Pas d’objection à la Punta Maria Cristina
Les guides de Marcel Kurz n’indiquent pas encore de nom pour cette pointe. Ce n’est qu’avec la première ascension depuis le Tiefmattengletscher par le grand éperon nord haut de 800 mètres qu’elle a obtenu son nom, et ce justement dans l’article publié en 1959 dans «Les Alpes». Francesco Cavazzani, connu pour ses premières ascensions et ses livres sur le Valtournenche, est le premier à l’avoir gravie, les 7 et 8 septembre 1957 en compagnie des guides de montagne Leonardo et Luigi Carrel, ainsi que du porteur Pierino Pession.
On peut lire dans l’article «Punta Maria Cristina da nord» comment la pointe a été baptisée: «Le sommet s’élève à quelques mètres de nous, il ne nous reste plus que quelques pas avant de l’atteindre. Luigi Carrel déclare: <Tu vois, j’avais raison: c’est une pointe à part entière. Je ne sais pas pourquoi elle a été oubliée. Ça ne va pas: il faut lui donner un nom.> Et il propose celui de ma femme: Maria Cristina.» Depuis, ce sommet sur l’arête italo-suisse porte ce nom.
Ce n’est pas tout: Gino Buscaini (1931-2002) était le partenaire de cordée italien de Kurz et de Brandt pour ce qui est des guides de montagne. Lui aussi était membre d’honneur, mais du club alpin italien. Dans le guide du CAI Alpi Pennine, Volume II, Cervino – Alta Valpelline de 1970, Buscaini écrit qu’il ne faudrait pas nommer de sommets situés sur la crête frontalière avec la Suisse sans l’accord du pays voisin. Mais comme personne ne s’est opposé lorsque l’article sur la Punta Maria Cristina est paru dans la revue du CAS, «nous considérons que ce nom est accepté».
Bien plus d’hommes que de femmes
La Punta Maria Luisa et la Punta Maria Cristina font partie du cercle fermé des sommets de Suisse et alentours qui portent un nom de personne, comme trois des quatre plus hautes montagnes du pays: Dufour, Zumstein et Gnifetti. On trouve cette liste dans la revue Les Sports modernes, parue pour la première fois en 2023, dans le premier numéro, consacré au thème «La montagne: territoire du moderne?» (Editions Alphil, Neuchâtel).
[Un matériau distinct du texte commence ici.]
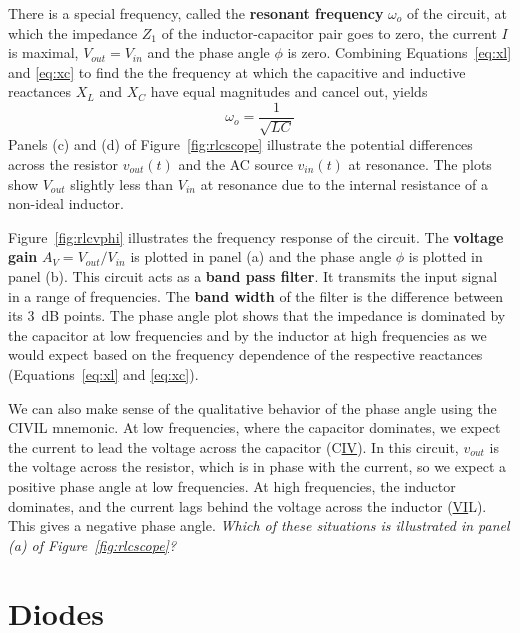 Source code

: \documentclass[11pt]{article}
\begin{document}
There is a special frequency, called the \textbf{resonant frequency}
$\omega_o$ of the circuit, at which the impedance $Z_1$ of the
inductor-capacitor pair goes to zero, the current $I$ is maximal,
$V_{out} = V_{in}$ and the phase angle $\phi$ is zero. Combining
Equations~\ref{eq:xl} and \ref{eq:xc} to find the the frequency at
which the capacitive and inductive reactances $X_L$ and $X_C$ have
equal magnitudes and cancel out, yields
\begin{equation}
  \omega_o = \frac{1}{\sqrt{LC}}
  \label{eq:rlcomega}
\end{equation}
Panels (c) and (d) of Figure~\ref{fig:rlcscope} illustrate the
potential differences across the resistor $v_{out}(t)$ and the AC
source $v_{in}(t)$ at resonance. The plots show $V_{out}$ slightly
less than $V_{in}$ at resonance due to the internal resistance of a
non-ideal inductor.

Figure~\ref{fig:rlcvphi} illustrates the frequency response of the
circuit. The \textbf{voltage gain} $A_V = V_{out}/V_{in}$ is plotted
in panel (a) and the phase angle $\phi$ is plotted in panel (b). This
circuit acts as a \textbf{band pass filter}. It transmits the input
signal in a range of frequencies. The \textbf{band width} of the
filter is the difference between its 3~dB points. The phase angle plot
shows that the impedance is dominated by the capacitor at low
frequencies and by the inductor at high frequencies as we would expect
based on the frequency dependence of the respective reactances
(Equations~\ref{eq:xl} and \ref{eq:xc}).

We can also make sense of the qualitative behavior of the phase angle
using the CIVIL mnemonic. At low frequencies, where the capacitor
dominates, we expect the current to lead the voltage across the
capacitor (C\underline{IV}). In this circuit, $v_{out}$ is the voltage
across the resistor, which is in phase with the current, so we expect
a positive phase angle at low frequencies. At high frequencies, the
inductor dominates, and the current lags behind the voltage across the
inductor (\underline{VI}L). This gives a negative phase
angle. \emph{Which of these situations is illustrated in panel (a) of
Figure~\ref{fig:rlcscope}?}

\newpage

\section{Diodes}
\label{sec:diodes}
\end{document}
Sur les 200 sommets recensés, près de la moitié ont pu être attribués à des personnes connues (85 hommes, soit 42,5%; 12 femmes, soit 6%). Cela concerne des sommets qui apparaissent dans la littérature de montagne et sur la carte nationale, et sont relativement connus sous ce nom.
Il n’est pas étonnant que les femmes arrivent loin derrière pour ce qui est des noms personnels donnés à des sommets. Qui connaît la pointe Eugénie Rochat (2559 m), à la Pierre qu’Abotse (le «Cervin vaudois»), la Punta Alessandra (3268 m) dans le val Bregaglia, nommée d’après l’épouse de l’auteur de la première ascension, ou encore la pointe Marie Christine (env. 3601 m), sur l’arête nord du Balfrin? Ces noms ne sont pas (encore) indiqués sur la carte nationale.
Pas plus que la pointe Marcel Kurz (3499 m), en Valais, et la pointe Maurice Brandt (2528 m), dans les Alpes vaudoises, d’ailleurs. Toutes deux ont cependant été intégrées dans les guides et portails de courses.